The “other factors” vaguely referred to in line 44 need to be reiterated here, notably anthropogenically-perturbed sediment supply, as evoked in line 33. Furthermore, much of the recent multi-decadal to current erosion of beaches and sandy shorelines is generated by massive decreases in incoming sediment, notably fluvial, outpacing the impact of any current sea-level rise. All of this is needed not just “to understand patterns that pose a global risk to coastal communities” (lines 46-47) but also to understand the causes of coastal erosion.

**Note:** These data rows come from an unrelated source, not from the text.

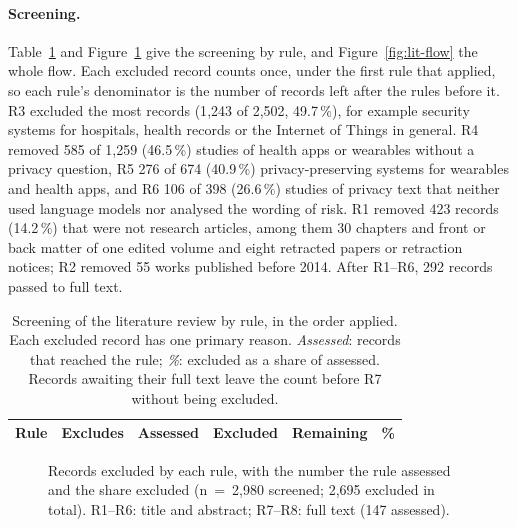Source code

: \paragraph{Screening.} Table~\ref{tab:lit-screening} and
Figure~\ref{fig:lit-exclusions} give the screening by rule, and
Figure~\ref{fig:lit-flow} the whole flow. Each excluded record counts once,
under the first rule that applied, so each rule's denominator is the number of
records left after the rules before it. R3 excluded the most records (1{,}243
of 2{,}502, 49.7\,\%), for example security systems for hospitals, health
records or the Internet of Things in general. R4 removed 585 of 1{,}259 (46.5\,\%) studies of
health apps or wearables without a privacy question, R5 276 of 674 (40.9\,\%)
privacy-preserving systems for wearables and health apps, and R6 106 of 398
(26.6\,\%) studies of privacy text that neither used language models nor
analysed the wording of risk. R1 removed 423 records (14.2\,\%) that were not
research articles, among them 30 chapters and front or back matter of one
edited volume and eight retracted papers or retraction notices; R2 removed 55
works published before 2014. After R1--R6, 292 records passed to full text.

\begin{table}[tbp]
\centering
\begin{singlespace}
\caption[Screening of the literature review by rule]{Screening of the
literature review by rule, in the order applied. Each excluded record has one
primary reason. \emph{Assessed}: records that reached the rule; \emph{\%}:
excluded as a share of assessed. Records awaiting their full text leave the
count before R7 without being excluded.}
\label{tab:lit-screening}
\small
\begin{tabularx}{\textwidth}{@{}l>{\raggedright\arraybackslash}Xrrrr@{}}
\toprule
\textbf{Rule} & \textbf{Excludes} & \textbf{Assessed} & \textbf{Excluded} & \textbf{Remaining} & \textbf{\%} \\
\midrule
\end{tabularx}
\end{singlespace}
\end{table}

\begin{figure}[tbp]
\centering

\caption[Exclusions by rule]{Records excluded by each rule, with the number
the rule assessed and the share excluded (n~=~2{,}980 screened; 2{,}695
excluded in total). R1--R6: title and abstract; R7--R8: full text (147
assessed).}
\label{fig:lit-exclusions}
\end{figure}

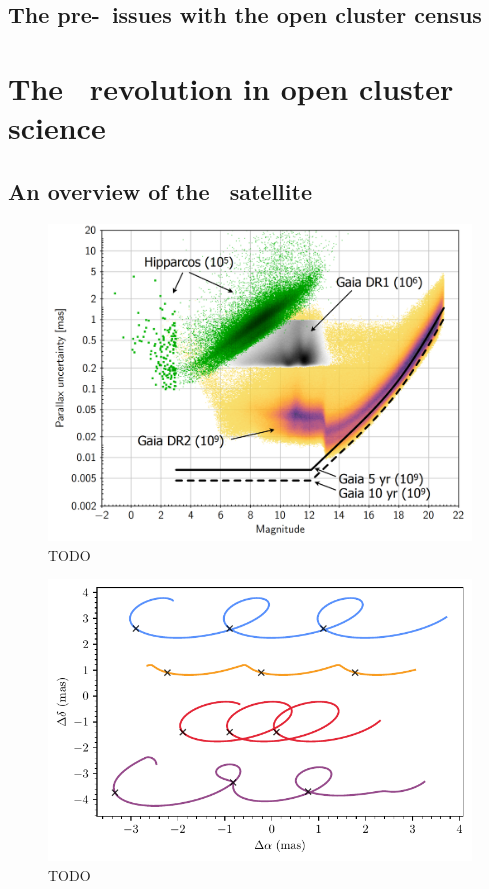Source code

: \subsection{The pre-\gaia\ issues with the open cluster census}
\label{sec:intro:history:issues}






\section{The \gaia\ revolution in open cluster science}
\label{sec:intro:gaia}

\subsection{An overview of the \gaia\ satellite}
\label{sec:intro:gaia:overview}

\begin{figure}[tb]
	\includegraphics[width=\textwidth]{fig/c1/gaia_dr2_astrometry.png}
	\caption[TODO]{TODO}
	\label{fig:intro:gaia:accuracy}
\end{figure}

\begin{figure}[tb]
	\includegraphics[width=\textwidth]{fig/c1/tracks.pdf}
	\caption[TODO]{TODO}
	\label{fig:intro:gaia:tracks}
\end{figure}

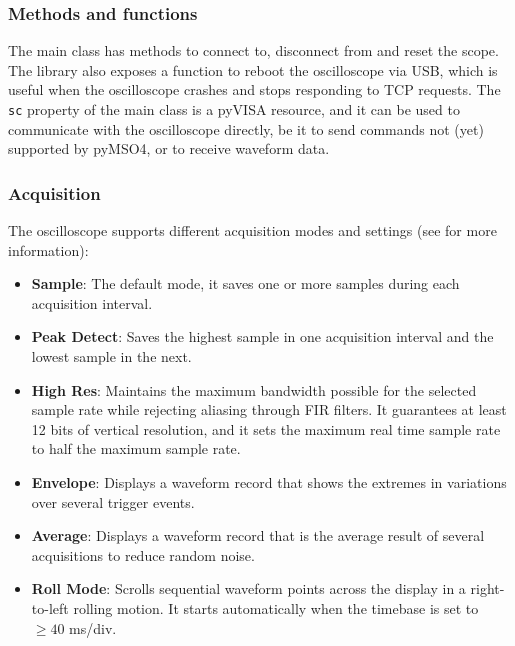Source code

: \documentclass[a4paper,english,twoside,10pt]{article}
\begin{document}
\subsubsection{Methods and functions}
The main class has methods to connect to, disconnect from and reset the scope. The library also exposes a function to reboot the oscilloscope via USB, which is useful when the oscilloscope crashes and stops responding to TCP requests. The \texttt{sc} property of the main class is a pyVISA resource, and it can be used to communicate with the oscilloscope directly, be it to send commands not (yet) supported by pyMSO4, or to receive waveform data.

\subsubsection{Acquisition}
The oscilloscope supports different acquisition modes and settings (see \cite[p.~180]{tektronix:mso-help} for more information):
\begin{itemize}
	\item \textbf{Sample}: The default mode, it saves one or more samples during each acquisition interval.
	\item \textbf{Peak Detect}: Saves the highest sample in one acquisition interval and the lowest sample in the next.
	\item \textbf{High Res}: Maintains the maximum bandwidth possible for the selected sample rate while rejecting aliasing through FIR filters. It guarantees at least 12 bits of vertical resolution, and it sets the maximum real time sample rate to half the maximum sample rate.
	\item \textbf{Envelope}: Displays a waveform record that shows the extremes in variations over several trigger events.
	\item \textbf{Average}: Displays a waveform record that is the average result of several acquisitions to reduce random noise.
	\item \textbf{Roll Mode}: Scrolls sequential waveform points across the display in a right-to-left rolling motion. It starts automatically when the timebase is set to \( \geq 40 \) ms/div.
\end{itemize}
\end{document}

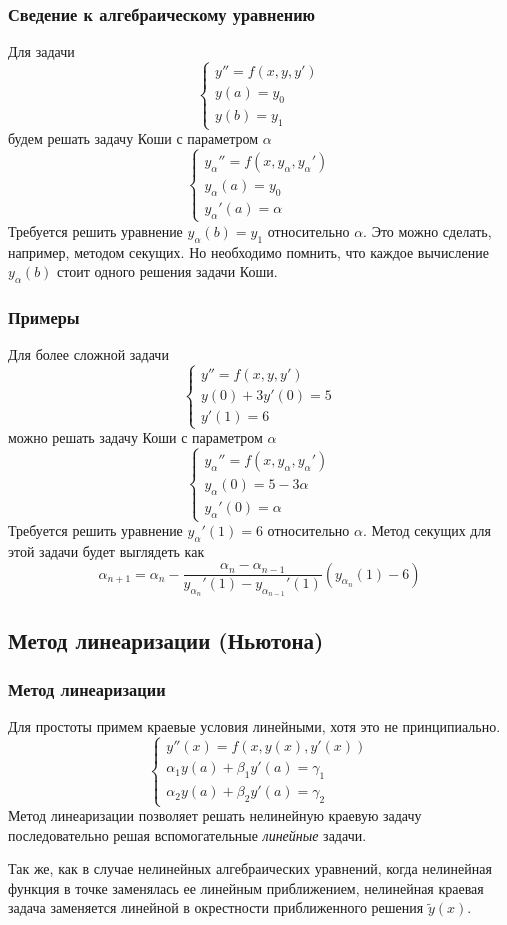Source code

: \documentclass[professionalfonts,compress,unicode,aspectratio=169]{beamer}
\begin{document}
\begin{frame}\frametitle{Сведение к алгебраическому уравнению}
	Для задачи
	\[\begin{cases}
		y'' = f(x, y, y')\\
		y(a) = y_0\\
		y(b) = y_1
	\end{cases}\]
	будем решать задачу Коши с параметром $\alpha$
	\[\begin{cases}
		y_{\alpha}'' = f(x, y_{\alpha}, y_{\alpha}')\\
		y_{\alpha}(a) = y_0\\
		y_{\alpha}'(a) = \alpha
	\end{cases}\]
	Требуется решить уравнение $y_{\alpha}(b) = y_1$ относительно $\alpha$. 
	Это можно сделать, например, методом секущих. Но необходимо помнить, что
	каждое вычисление $y_{\alpha}(b)$ 
	стоит одного решения задачи Коши.
\end{frame}

\begin{frame}\frametitle{Примеры}
	Для более сложной задачи
	\[\begin{cases}
		y'' = f(x, y, y')\\
		y(0) + 3y'(0)= 5\\
		y'(1) = 6
	\end{cases}\]
	можно решать задачу Коши с параметром $\alpha$
	\[\begin{cases}
		y_{\alpha}'' = f(x, y_{\alpha}, y_{\alpha}')\\
		y_{\alpha}(0) = 5 - 3 \alpha\\
		y_{\alpha}'(0) = \alpha
	\end{cases}\]
	Требуется решить уравнение $y_{\alpha}'(1) = 6$ относительно $\alpha$. 
	Метод секущих для этой задачи будет выглядеть как
	\[
	\alpha_{n+1} = \alpha_n - \frac{\alpha_{n} - \alpha_{n-1}}{y_{\alpha_n}'(1)
	- y_{\alpha_{n-1}}'(1)} \left(y_{\alpha_n}(1) - 6\right)
	\]
\end{frame}

\subsection{Метод линеаризации (Ньютона)}
\begin{frame}\frametitle{Метод линеаризации}
	Для простоты примем краевые условия линейными, хотя это не принципиально.
	\[\begin{cases}
	y''(x) = f(x, y(x), y'(x))\\
	\alpha_1 y(a) + \beta_1 y'(a) = \gamma_1\\
	\alpha_2 y(a) + \beta_2 y'(a) = \gamma_2
	\end{cases}\]
	Метод линеаризации позволяет решать нелинейную краевую задачу последовательно решая
	вспомогательные \emph{линейные} задачи.

	Так же, как в случае нелинейных алгебраических уравнений, когда нелинейная функция
	в точке заменялась ее линейным приближением, нелинейная краевая задача заменяется 
	линейной в окрестности приближенного решения $\tilde{y}(x)$.
\end{frame}
\end{document}
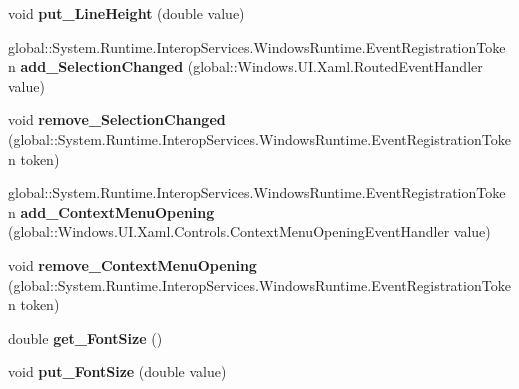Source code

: \begin{DoxyCompactItemize}
void {\bfseries put\+\_\+\+Line\+Height} (double value)
\item 
\mbox{\label{interface_windows_1_1_u_i_1_1_xaml_1_1_controls_1_1_i_text_block_af727476045815cf9cc9cf515d6d80a24}} 
global\+::\+System.\+Runtime.\+Interop\+Services.\+Windows\+Runtime.\+Event\+Registration\+Token {\bfseries add\+\_\+\+Selection\+Changed} (global\+::\+Windows.\+U\+I.\+Xaml.\+Routed\+Event\+Handler value)
\item 
\mbox{\label{interface_windows_1_1_u_i_1_1_xaml_1_1_controls_1_1_i_text_block_aa5f21aa6c1bfe8efdedfd5dbd95e003a}} 
void {\bfseries remove\+\_\+\+Selection\+Changed} (global\+::\+System.\+Runtime.\+Interop\+Services.\+Windows\+Runtime.\+Event\+Registration\+Token token)
\item 
\mbox{\label{interface_windows_1_1_u_i_1_1_xaml_1_1_controls_1_1_i_text_block_a1d8100da7fff6292db5c7e88860bb898}} 
global\+::\+System.\+Runtime.\+Interop\+Services.\+Windows\+Runtime.\+Event\+Registration\+Token {\bfseries add\+\_\+\+Context\+Menu\+Opening} (global\+::\+Windows.\+U\+I.\+Xaml.\+Controls.\+Context\+Menu\+Opening\+Event\+Handler value)
\item 
\mbox{\label{interface_windows_1_1_u_i_1_1_xaml_1_1_controls_1_1_i_text_block_a68593635321b0b8cd439a3d341f86485}} 
void {\bfseries remove\+\_\+\+Context\+Menu\+Opening} (global\+::\+System.\+Runtime.\+Interop\+Services.\+Windows\+Runtime.\+Event\+Registration\+Token token)
\item 
\mbox{\label{interface_windows_1_1_u_i_1_1_xaml_1_1_controls_1_1_i_text_block_a9912fea3536da888623b2947225a9d6d}} 
double {\bfseries get\+\_\+\+Font\+Size} ()
\item 
\mbox{\label{interface_windows_1_1_u_i_1_1_xaml_1_1_controls_1_1_i_text_block_a6bee3c5a6d60cdfb17958f446638701f}} 
void {\bfseries put\+\_\+\+Font\+Size} (double value)
\item 

\end{DoxyCompactItemize}
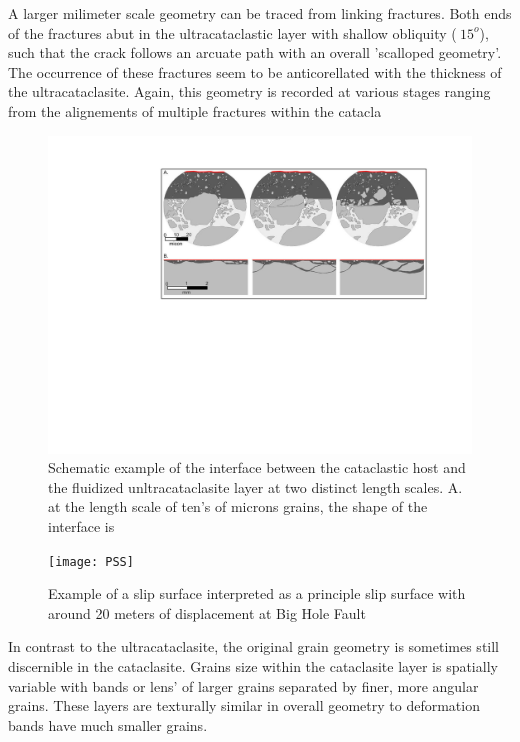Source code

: \documentclass[12pt,a4paper]{article}
\begin{document}
	A larger milimeter scale geometry can be traced from linking fractures. Both ends of the fractures abut in the ultracataclastic layer with shallow obliquity ($~15^o$), such that the crack follows an arcuate path with an overall 'scalloped geometry'. The occurrence of these fractures seem to be anticorellated with the thickness of the ultracataclasite. Again, this geometry is recorded at various stages ranging from the alignements of multiple fractures within the catacla


\begin{figure}
	\centering

		\includegraphics[width=\textwidth]{microstructural_wear}
		\caption{Schematic example of the interface between the cataclastic host and the fluidized unltracataclasite layer at two distinct length scales. A. at the length scale of ten's of microns grains, the shape of the interface is  }
	\label{microstructural_wear}
\end{figure}	

\begin{figure}
	\centering
    \texttt{[image: PSS]}
	
	\caption{Example of a slip surface interpreted as a principle slip surface with around 20 meters of displacement at Big Hole Fault}
	\label{PSS}
\end{figure}
	
	In contrast to the ultracataclasite, the original grain geometry is sometimes still discernible in the cataclasite. Grains size within the cataclasite layer is spatially variable with bands or lens' of larger grains separated by finer, more angular grains. These  layers are texturally similar in overall geometry to deformation bands have much smaller grains.
\end{document}

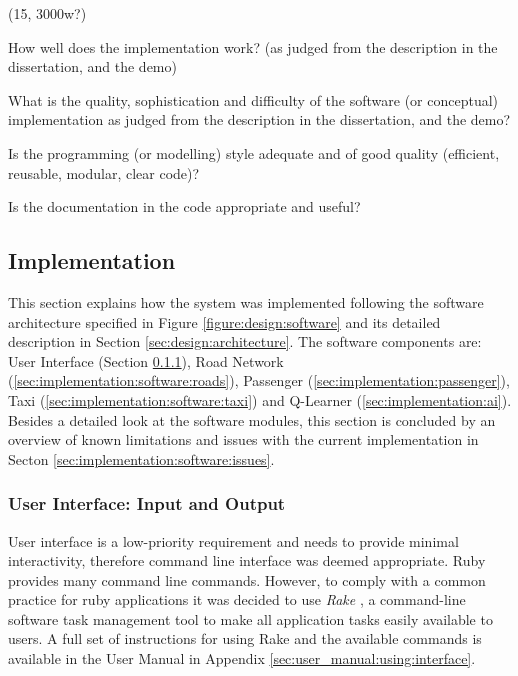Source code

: 
(15, 3000w?)

How well does the implementation work? (as judged from the description in the
dissertation, and the demo)

What is the quality, sophistication and difficulty of the software (or
conceptual) implementation as judged from the description in the dissertation,
and the demo?

Is the programming (or modelling) style adequate and of good quality
(efficient, reusable, modular, clear code)?

Is the documentation in the code appropriate and useful?


\subsection{Implementation}
\label{sec:implementation:software}

This section explains how the system was implemented following the software
architecture specified in Figure \ref{figure:design:software} and its detailed
description in Section \ref{sec:design:architecture}. The software components
are: User Interface (Section \ref{sec:implementation:software:ui}), Road
Network (\ref{sec:implementation:software:roads}), Passenger
(\ref{sec:implementation:passenger}), Taxi
(\ref{sec:implementation:software:taxi}) and Q-Learner
(\ref{sec:implementation:ai}). Besides a detailed look at the software modules,
this section is concluded by an overview of known limitations and issues with
the current implementation in Secton \ref{sec:implementation:software:issues}.


\subsubsection{User Interface: Input and Output}
\label{sec:implementation:software:ui}

User interface is a low-priority requirement and needs to provide minimal
interactivity, therefore command line interface was deemed appropriate. Ruby
provides many command line commands. However, to comply with a common practice
for ruby applications it was decided to use \textit{Rake} \parencite{Rake}, a
command-line software task management tool to make all application tasks easily
available to users. A full set of instructions for using Rake and the available
commands is available in the User Manual in Appendix
\ref{sec:user_manual:using:interface}.

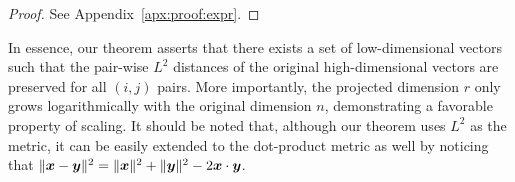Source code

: \begin{proof}
See Appendix~\ref{apx:proof:expr}.
\end{proof}

In essence, our theorem asserts that there exists a set of low-dimensional vectors such that the pair-wise $L^2$ distances of the original high-dimensional vectors are preserved for all $(i, j)$ pairs. More importantly, the projected dimension $r$ only grows logarithmically  with the original dimension $n$, demonstrating a favorable property of scaling. It should be noted that, although our theorem uses $L^2$ as the metric, it can be easily extended to the dot-product metric as well by noticing that $\|{\bm{x}} - {\bm{y}}\|^2 =   \|{\bm{x}}\|^2 + \|{\bm{y}}\|^2 - 2 {\bm{x}} \cdot {\bm{y}}$. 




    

    
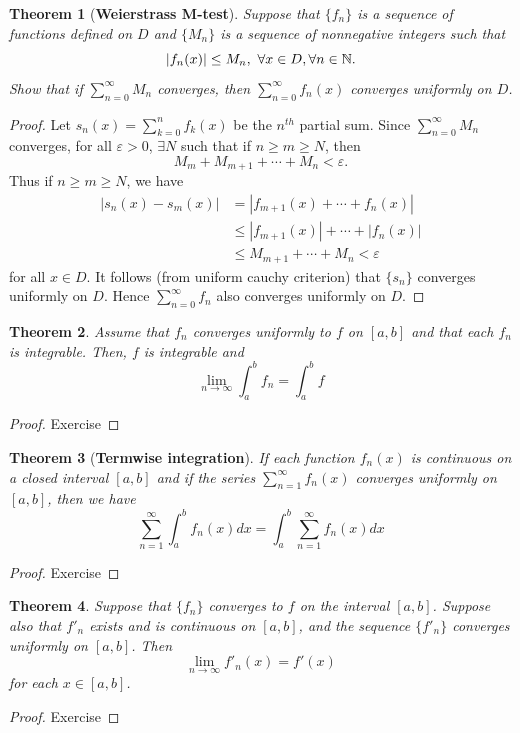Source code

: \documentclass[	DIV=calc,paper=a4,fontsize=11pt]{scrartcl}	 	%
\newtheorem{thm}{Theorem}[section]
\theoremstyle{definition}
\theoremstyle{plain}
\theoremstyle{remark}
\begin{document}
\begin{thm}[\textbf{Weierstrass M-test}]
Suppose that $\{f_n\}$ is a sequence of functions defined on $D$ and $\{M_n\}$ is a sequence of nonnegative integers such that
$$|f_n(x)| \leq M_n,\ \forall x \in D, \forall n\in\Bbb N.$$
Show that if $\sum_{n=0}^{\infty} M_n$ converges, then $\sum_{n=0}^{\infty}f_n(x)$ converges uniformly on $D$.
\end{thm}
\begin{proof}
Let $s_n(x) =\sum_{k=0}^{n}f_k(x)$ be the $n^{th}$ partial sum. Since $\sum_{n=0}^{\infty}M_n$
converges, for all $\varepsilon > 0$, $\exists N$ such that if $n\ge m \ge N$, then
\[M_m+ M_{m+1} +\cdots + M_n < \varepsilon.\]
Thus if $n \ge m \ge N$, we have
\begin{align*}
|s_n(x) - s_m(x)| &= |f_{m+1}(x) + \cdots + f_n(x)|\\
                  &\le |f_{m+1}(x)| +\cdots + |f_n(x)|\\
                  &\le M_{m+1} +\cdots + M_n < \varepsilon
\end{align*}
for all $x\in D$. It follows (from uniform cauchy criterion) that $\{s_n\}$ converges uniformly on $D$. Hence $\sum_{n=0}^{\infty}f_n$ also converges uniformly on $D$.
\end{proof}

\begin{thm}
Assume that $f_n$ converges uniformly to $f$ on $[a, b]$ and that each $f_n$ is integrable. Then, $f$ is integrable
and
\[\lim_{n\to\infty}\int_a^b f_n=\int_a^b f\]
\end{thm}
\begin{proof}
Exercise
\end{proof}

\begin{thm}[\textbf{Termwise integration}]
If each function $f_n(x)$ is continuous on a closed interval $[a, b]$ and if the series $\sum_{n=1}^{\infty}f_n(x)$ converges uniformly on $[a, b]$, then we have
\[\sum_{n=1}^{\infty}\int_a^b f_n(x)dx =\int_a^b\sum_{n=1}^{\infty}f_n(x)dx\]
\end{thm}
\begin{proof}
Exercise
\end{proof}

\begin{thm}
Suppose that $\{f_n\}$ converges to $f$ on the interval $[a, b]$. Suppose also that $f'_n$ exists and is
continuous on $[a, b]$, and the sequence $\{f'_n\}$ converges uniformly on $[a, b]$. Then
\[\lim_{n\to\infty} f'_n(x) = f'(x)\]
for each $x\in [a, b]$.
\end{thm}
\begin{proof}
Exercise
\end{proof}
\end{document}
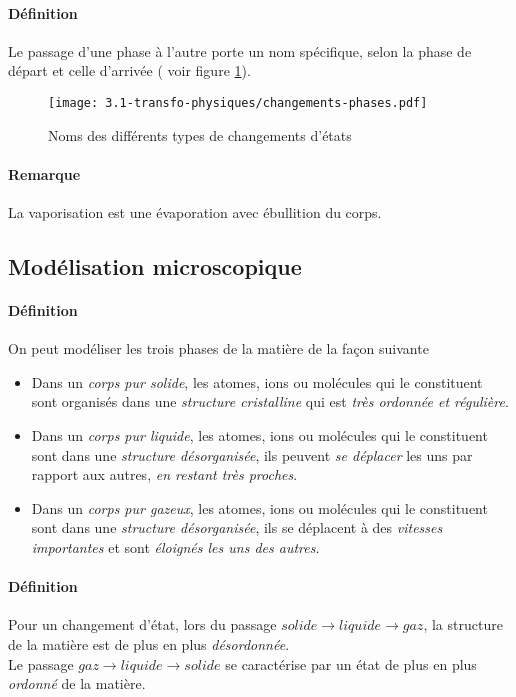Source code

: \paragraph{Définition} Le passage d'une phase à l'autre porte un nom spécifique, 
selon la phase de départ et celle d'arrivée ( voir figure \ref{fig:nom_changements_etats}).
\begin{figure}[!h]
  \begin{center}
      \texttt{[image: 3.1-transfo-physiques/changements-phases.pdf]}
  \end{center}
  \caption{Noms des différents types de changements d'états}
  \label{fig:nom_changements_etats}
\end{figure}

\paragraph{Remarque} La vaporisation est une évaporation avec ébullition du corps.

\subsection{Modélisation microscopique}
\paragraph{Définition} On peut modéliser les trois phases de la matière de la façon suivante
\begin{itemize}
  \item  Dans un \textit{corps pur solide}, les atomes, ions ou  molécules qui le constituent sont 
  organisés dans une \textit{structure cristalline} qui est \textit{très ordonnée et régulière}.
 
  \item Dans un \textit{corps pur liquide}, les atomes, ions ou  molécules qui le constituent 
  sont dans une \textit{structure désorganisée}, ils peuvent \textit{se déplacer}
  les uns par rapport aux autres, \textit{en restant très proches}.

  \item Dans un \textit{corps pur gazeux}, les atomes, ions ou  molécules qui le constituent 
  sont dans une \textit{structure désorganisée}, ils se déplacent à des \textit{vitesses
  importantes} et sont \textit{éloignés les uns des autres}.
\end{itemize}

\paragraph{Définition} Pour un changement d'état, lors du passage 
$solide \rightarrow liquide \rightarrow gaz$, la structure de la matière 
est de plus en plus \textit{désordonnée}.\\
Le passage $gaz \rightarrow liquide\rightarrow solide$ se caractérise par un état de plus en plus 
\textit{ordonné} de la matière.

Lines 68-69: this needs to be stated with great caution. Shoreline change trends are almost never linear and predicting future shoreline changes is still in the domain of wishful thinking. See the example of the 2017 storm you evoke with the sweeping erosion caused. How do we predict future drivers of shoreline mobility such as storms?

Line 82: “on the west coast” – specify South Africa here.

 

Materials and methods

The description of the study site should not just be limited to rainfall. This is not a primary driver of shoreline change. What about the main drivers of shoreline change? The wave regime, tidal range, sediment supply possibilities (from the shoreface? Inherited? Carbonate? Or terrigenous related to streams?), engineereing structures, etc. 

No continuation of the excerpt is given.